Jessica Mann is an accomplished novelist, and I plan to write about her fiction in a future blog post, but my choice today for Patti Abbott’s series of Forgotten Books is a non-fiction work dating back to 1981. Deadlier Than The Male was written at a time when reference volumes about the crime fiction genre came out in a trickle, rather than (as now) a flood. But nearly three decades on, it stands up to scrutiny very well indeed.
The book is sub-titled ‘An Investigation into Feminine Crime Writing’, and it seeks to answer the question: ‘Why is it that respectable English women are so good at murder?’
Mann displays her formidable knowledge of the genre throughout. The heart of the book is devoted to an in-depth look at the work of Christie, Sayers, Marsh, Tey and Allingham, but many other authors are considered (including Mary Elizabeth Braddon, one of whose forgotten titles I featured last week.) I was pleased to see mention of Nina Bawden – it’s now seldom noted that, early in her career, she wrote detective stories of real merit.

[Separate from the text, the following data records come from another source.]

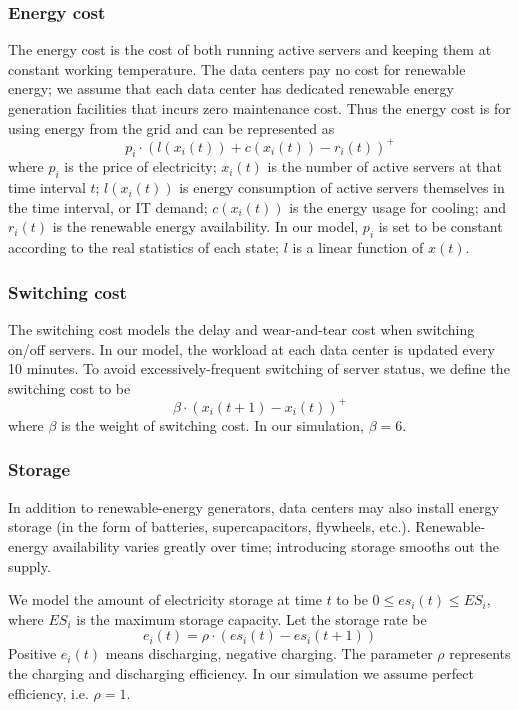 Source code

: \documentclass{acm_proc_article-sp}
\begin{document}
\subsubsection{Energy cost}
The energy cost is the cost of both running active servers and keeping them at constant working temperature. The data centers pay no cost for renewable energy; we assume that each data center has dedicated renewable energy generation facilities that incurs zero maintenance cost. Thus the energy cost is for using energy from the grid and can be represented as
\begin{equation}
p_i \cdot (l(x_i(t)) + c(x_i(t)) - r_i(t))^+
\end{equation}
where $p_i$ is the price of electricity; $x_i(t)$ is the number of active servers at that time interval $t$; $l(x_i(t))$ is energy consumption of active servers themselves in the time interval, or IT demand; $c(x_i(t))$ is the energy usage for cooling; and $r_i(t)$ is the renewable energy availability. In our model, $p_i$ is set to be constant according to the real statistics of each state; $l$ is a linear function of $x(t)$.

\subsubsection{Switching cost}
The switching cost models the delay and wear-and-tear cost when switching on/off servers. In our model, the workload at each data center is updated every 10 minutes. To avoid excessively-frequent switching of server status, we define the switching cost to be
$$\beta \cdot (x_i(t+1) - x_i(t))^+$$
where $\beta$ is the weight of switching cost. In our simulation, $\beta = 6$.

\subsubsection{Storage}
In addition to renewable-energy generators, data centers may also install energy storage (in the form of batteries, supercapacitors, flywheels, etc.). Renewable-energy availability varies greatly over time; introducing storage smooths out the supply.

We model the amount of electricity storage at time $t$ to be $0 \leq es_i(t) \leq ES_i$, where $ES_i$ is the maximum storage capacity. Let the storage rate be
$$e_i(t) = \rho \cdot (es_i(t) - es_i(t+1))$$
Positive $e_i(t)$ means discharging, negative charging. The parameter $\rho$ represents the charging and discharging efficiency. In our simulation we assume perfect efficiency, i.e. $\rho = 1$.
\end{document}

This is such a good book that I’m sorry Mann has not written further works of crime-related criticism – although she remains a highly regarded reviewer. One of her many interesting observations is that ‘Crime novelists…are particularly reticent about their own personal lives’. I think it’s fair to say that this is less the case today than it was in 1981, thanks to the pressures on authors to promote themselves, coupled with the rise of the internet, social networking, and, yes, blogging. It’s not at all easy for modern crime writers to maintain their privacy as did the likes of Sayers, Christie and their contemporaries. But whether the change is wholly a good thing is an interesting subject for debate.
One final point. Mann acknowledges the help of that delightful writer Catherine Aird, and refers to Aird's proposed biography of Josephine Tey. It's a matter for regret that the biography has never appeared, and I still hope against hope that, one day, it might.